We all know from books, films and TV that England’s King Henry VIII had a bad history with his six wives. #1.Divorced; #2.Beheaded; #3.Died; #4.Divorced; #5.Beheaded; #6.Survived. This is a play about Katherine Parr (Olivia Saccomanno), the one who survived him.
Playwright Kate Hennig has taken the conceit to move the story into the 21st century. Biographers have described Parr as strong-willed, outspoken and physically desirable. In Hennig’s version, she is also a forthright feminist, standing up to her pompous King-husband (David Hunt Stafford) in ways that could cost her her head.

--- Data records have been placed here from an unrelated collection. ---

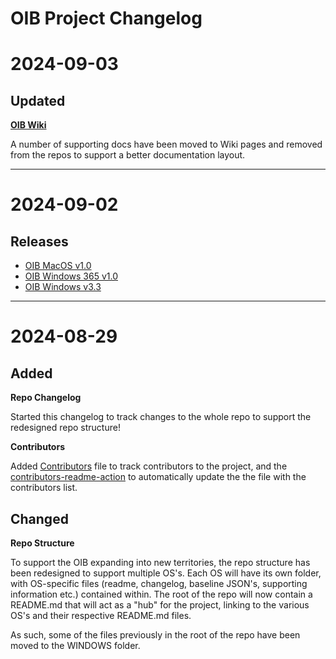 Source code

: # OIB Project Changelog

# 2024-09-03
## Updated
[**OIB Wiki**](https://github.com/SkipToTheEndpoint/OpenIntuneBaseline/wiki)

A number of supporting docs have been moved to Wiki pages and removed from the repos to support a better documentation layout.

---

# 2024-09-02
## Releases
* [OIB MacOS v1.0](https://github.com/SkipToTheEndpoint/OpenIntuneBaseline/releases/tag/macos-v1.0)
* [OIB Windows 365 v1.0](https://github.com/SkipToTheEndpoint/OpenIntuneBaseline/releases/tag/win365-v1.0)
* [OIB Windows v3.3](https://github.com/SkipToTheEndpoint/OpenIntuneBaseline/releases/tag/windows-v3.3)

---

# 2024-08-29
## Added
**Repo Changelog**

Started this changelog to track changes to the whole repo to support the redesigned repo structure!

**Contributors**

Added [Contributors](CONTRIBUTORS.md) file to track contributors to the project, and the [contributors-readme-action](https://github.com/akhilmhdh/contributors-readme-action) to automatically update the the file with the contributors list.

## Changed
**Repo Structure**

To support the OIB expanding into new territories, the repo structure has been redesigned to support multiple OS's. Each OS will have its own folder, with OS-specific files (readme, changelog, baseline JSON's, supporting information etc.) contained within.
The root of the repo will now contain a README.md that will act as a "hub" for the project, linking to the various OS's and their respective README.md files.

As such, some of the files previously in the root of the repo have been moved to the WINDOWS folder.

The facts are verifiable as Parr, in her early 30’s, did successfully advocate for the rights to succession of Henry’s daughters Mary (Nathalie Rudolph) and Bess (Lily Daugherty) that led to them following Edward VI (Andrew Grigorian) on the throne.
Here she is teacher to the boy Edward, a friend to the sullen Mary, and mentor to lively Elizabeth (Bess). She has a lover, Thomas Seymour (Caleb Slavens), and manages to keep him hidden from her possessive husband (others weren’t so lucky). However, since the panoply of Royalty is missing, the relationships seem more Orange County than Elizabethan and the modern tone and style robs it of the terror of Henry’s reign.
Directed by L. Flint Esquerra, with impressive set by Jeff G. Rack. Produced by David Hunt Stafford.
At Theatre 40, in Reuben Cordova Theatre, 241 s. Moreno Drive, Beverly Hills. Through Feb 18. Tickets: 310-364-0535 or www.theatre40.org.
Photos by Ed Krieger.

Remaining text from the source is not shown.